Agency ensures you can see the wood for the trees
THROUGH ITS MINISTRY OF ENVIRONMENT AND FORESTRY AND THE NATIONAL FORESTRY DEVELOPMENT AGENCY (ONADEF), CAMEROON HAS BECOME A GLOBAL FRONTRUNNER IN BIODIVERSITY BY ACTIVELY ENCOURAGING THE SUSTAINABLE USE OF FOREST RESOURCES

Biodiversity pioneer
Finding a balance between economic and environmental concerns is the job of Cameroon’s Ministry of Environment and Forestry.

Cameroon possesses over 50 million acres of humid and dense forests, covering about 60% of the national territory. They are home to a rich variety of animals including rare gorillas, endangered leopards, and also to invertebrate species still being discovered. The forest also provides a livelihood for the semi-nomadic Baka pygmies and the Bandango tribespeople.
For many years intensive commercial timber production prized open this virgin forest for indiscriminate exploitation and poaching, prompting Cameroon to host a world convention on biodiversity. The government was one of the first African administrations to create an environment ministry and last year ministers from the Central African sub-region gathered in Yaoundé to ratify a plan to balance economic forestry operations with the conservation of ecosystems, and private sector financing with the sustainable use of forest resources.
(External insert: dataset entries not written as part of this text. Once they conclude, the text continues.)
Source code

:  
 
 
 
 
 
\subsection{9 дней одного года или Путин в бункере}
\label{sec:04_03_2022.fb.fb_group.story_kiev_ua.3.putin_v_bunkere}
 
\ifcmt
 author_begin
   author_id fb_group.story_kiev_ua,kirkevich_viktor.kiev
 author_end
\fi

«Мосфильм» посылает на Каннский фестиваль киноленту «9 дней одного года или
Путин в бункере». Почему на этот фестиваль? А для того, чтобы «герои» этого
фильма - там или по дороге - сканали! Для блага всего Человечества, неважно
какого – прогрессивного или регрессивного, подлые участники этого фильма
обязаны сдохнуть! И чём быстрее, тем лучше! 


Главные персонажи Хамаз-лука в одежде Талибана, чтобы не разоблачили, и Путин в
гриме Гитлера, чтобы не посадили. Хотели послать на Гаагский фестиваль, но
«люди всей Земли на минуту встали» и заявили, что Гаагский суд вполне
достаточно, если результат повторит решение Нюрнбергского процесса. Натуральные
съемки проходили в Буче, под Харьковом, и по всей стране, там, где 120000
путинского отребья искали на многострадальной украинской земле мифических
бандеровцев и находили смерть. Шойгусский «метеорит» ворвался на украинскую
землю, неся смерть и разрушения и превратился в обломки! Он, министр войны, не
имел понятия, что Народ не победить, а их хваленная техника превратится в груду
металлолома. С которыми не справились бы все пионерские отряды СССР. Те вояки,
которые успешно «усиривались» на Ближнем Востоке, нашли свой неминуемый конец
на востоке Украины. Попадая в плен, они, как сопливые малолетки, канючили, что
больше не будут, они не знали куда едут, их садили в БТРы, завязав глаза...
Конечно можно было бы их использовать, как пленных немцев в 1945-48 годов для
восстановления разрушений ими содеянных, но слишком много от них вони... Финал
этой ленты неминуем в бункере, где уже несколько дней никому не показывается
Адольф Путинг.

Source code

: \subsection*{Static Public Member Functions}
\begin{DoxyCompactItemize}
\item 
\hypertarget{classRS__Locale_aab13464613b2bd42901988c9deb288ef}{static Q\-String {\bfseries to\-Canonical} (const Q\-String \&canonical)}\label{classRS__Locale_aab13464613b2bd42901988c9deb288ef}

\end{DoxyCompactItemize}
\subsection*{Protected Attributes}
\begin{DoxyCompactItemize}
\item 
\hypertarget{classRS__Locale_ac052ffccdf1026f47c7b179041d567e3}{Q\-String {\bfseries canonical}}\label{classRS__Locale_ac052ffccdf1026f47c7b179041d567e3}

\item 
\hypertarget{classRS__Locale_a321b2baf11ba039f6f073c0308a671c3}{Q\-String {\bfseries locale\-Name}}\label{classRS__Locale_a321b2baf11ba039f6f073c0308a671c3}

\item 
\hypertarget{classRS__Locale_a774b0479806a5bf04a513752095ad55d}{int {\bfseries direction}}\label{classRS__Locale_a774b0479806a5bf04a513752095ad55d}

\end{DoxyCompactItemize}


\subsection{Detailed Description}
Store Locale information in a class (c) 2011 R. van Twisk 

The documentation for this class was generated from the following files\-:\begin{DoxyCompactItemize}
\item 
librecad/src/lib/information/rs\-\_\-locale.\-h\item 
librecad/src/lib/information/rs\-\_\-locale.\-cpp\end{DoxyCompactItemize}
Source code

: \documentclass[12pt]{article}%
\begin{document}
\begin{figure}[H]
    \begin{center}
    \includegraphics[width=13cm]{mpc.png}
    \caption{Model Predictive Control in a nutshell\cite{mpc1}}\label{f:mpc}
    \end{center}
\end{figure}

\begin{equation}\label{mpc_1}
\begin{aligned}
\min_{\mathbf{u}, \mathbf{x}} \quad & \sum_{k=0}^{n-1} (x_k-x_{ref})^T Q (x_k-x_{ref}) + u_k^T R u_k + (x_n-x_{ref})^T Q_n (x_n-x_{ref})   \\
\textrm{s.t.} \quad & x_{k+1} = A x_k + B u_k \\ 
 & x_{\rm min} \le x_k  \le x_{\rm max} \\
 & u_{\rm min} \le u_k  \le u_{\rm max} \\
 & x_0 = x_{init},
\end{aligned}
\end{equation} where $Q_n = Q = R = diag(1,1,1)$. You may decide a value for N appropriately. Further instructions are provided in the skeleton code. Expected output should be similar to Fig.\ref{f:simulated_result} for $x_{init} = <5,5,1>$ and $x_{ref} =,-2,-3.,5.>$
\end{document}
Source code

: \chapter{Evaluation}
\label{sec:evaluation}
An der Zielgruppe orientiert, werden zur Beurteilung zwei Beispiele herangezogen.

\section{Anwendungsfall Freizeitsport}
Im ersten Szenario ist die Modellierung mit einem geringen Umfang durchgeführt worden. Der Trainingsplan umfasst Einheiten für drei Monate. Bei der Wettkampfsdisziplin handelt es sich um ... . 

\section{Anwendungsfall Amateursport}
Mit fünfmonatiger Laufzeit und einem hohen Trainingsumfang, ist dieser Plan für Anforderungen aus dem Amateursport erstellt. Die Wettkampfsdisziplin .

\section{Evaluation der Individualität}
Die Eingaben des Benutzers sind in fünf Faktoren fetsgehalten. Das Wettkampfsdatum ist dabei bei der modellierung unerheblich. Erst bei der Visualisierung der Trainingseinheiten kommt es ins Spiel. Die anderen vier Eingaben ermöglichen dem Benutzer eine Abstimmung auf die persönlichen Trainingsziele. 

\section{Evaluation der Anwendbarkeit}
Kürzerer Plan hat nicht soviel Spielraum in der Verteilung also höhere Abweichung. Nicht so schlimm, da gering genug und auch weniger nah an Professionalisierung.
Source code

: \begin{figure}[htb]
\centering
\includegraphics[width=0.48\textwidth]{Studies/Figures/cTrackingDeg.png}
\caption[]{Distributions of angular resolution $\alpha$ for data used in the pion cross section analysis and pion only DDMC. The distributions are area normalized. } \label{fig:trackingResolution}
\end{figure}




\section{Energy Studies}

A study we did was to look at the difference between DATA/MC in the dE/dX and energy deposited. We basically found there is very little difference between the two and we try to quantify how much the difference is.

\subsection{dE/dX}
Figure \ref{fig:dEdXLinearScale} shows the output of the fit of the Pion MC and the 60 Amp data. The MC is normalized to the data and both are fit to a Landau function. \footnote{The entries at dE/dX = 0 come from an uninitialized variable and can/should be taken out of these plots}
The ‘Yaoundé declaration’ has been used as an environmental guideline


Sylvestre Naah Ondoua
Sylvestre Naah Ondoua
Minister of Environment and Forestry

When the Cameroon-Chad oil pipeline was proposed, the ‘Yaoundé declaration’, as it was known, was used as a guideline, enabling governments to tread the fine line between economic growth and environmental concern. The Minister of Environment and Forestry, Sylvestre Naah Ondoua, explains that “when you construct a 650-mile pipeline, you inevitably influence the environment. We adopted a layout that follows ordinary roads and avoids the destruction of accommodation and biodiversity. We were obliged to pass through a forest reserve so we took compensatory actions by creating other protected zones to make up for what we have lost.”
The role of advisor to the pipeline route went to ONADEF, the National Forestry Development Agency, which since 1982 has been compiling a national inventory of all forest resources. ONADEF´s director is Jean Williams Sollo, past president of the International Tropical Timber Federation. “Our objective is the quantitative and qualitative knowledge of forest resources and to take care not only of wood but also of biodiversity,” he says. “One of our first missions was to indicate the zones which are going to remain under forest conservation or full conservation for the purpose of research.”

Jean Williams Sollo
Jean Williams Sollo
Director of ONADEF

So far the ONADEF inventory has identified over 650 tree species and the portion of the forest region it considers to be marketable. This has led to strategies that include the creation of forestry reserves, measures for their protection and studies on how to integrate the ecosystem with regional development. “When we make an inventory of our forests we have contacts with the populations,” explains Mr. Williams Sollo, “This enables us to know what they think and what they wish the forest to bring them at economic, food, health and cultural levels. We integrate all these dimensions in the inventory report. When we finish it, we send it to the ministry, which decides on the implementation and use.”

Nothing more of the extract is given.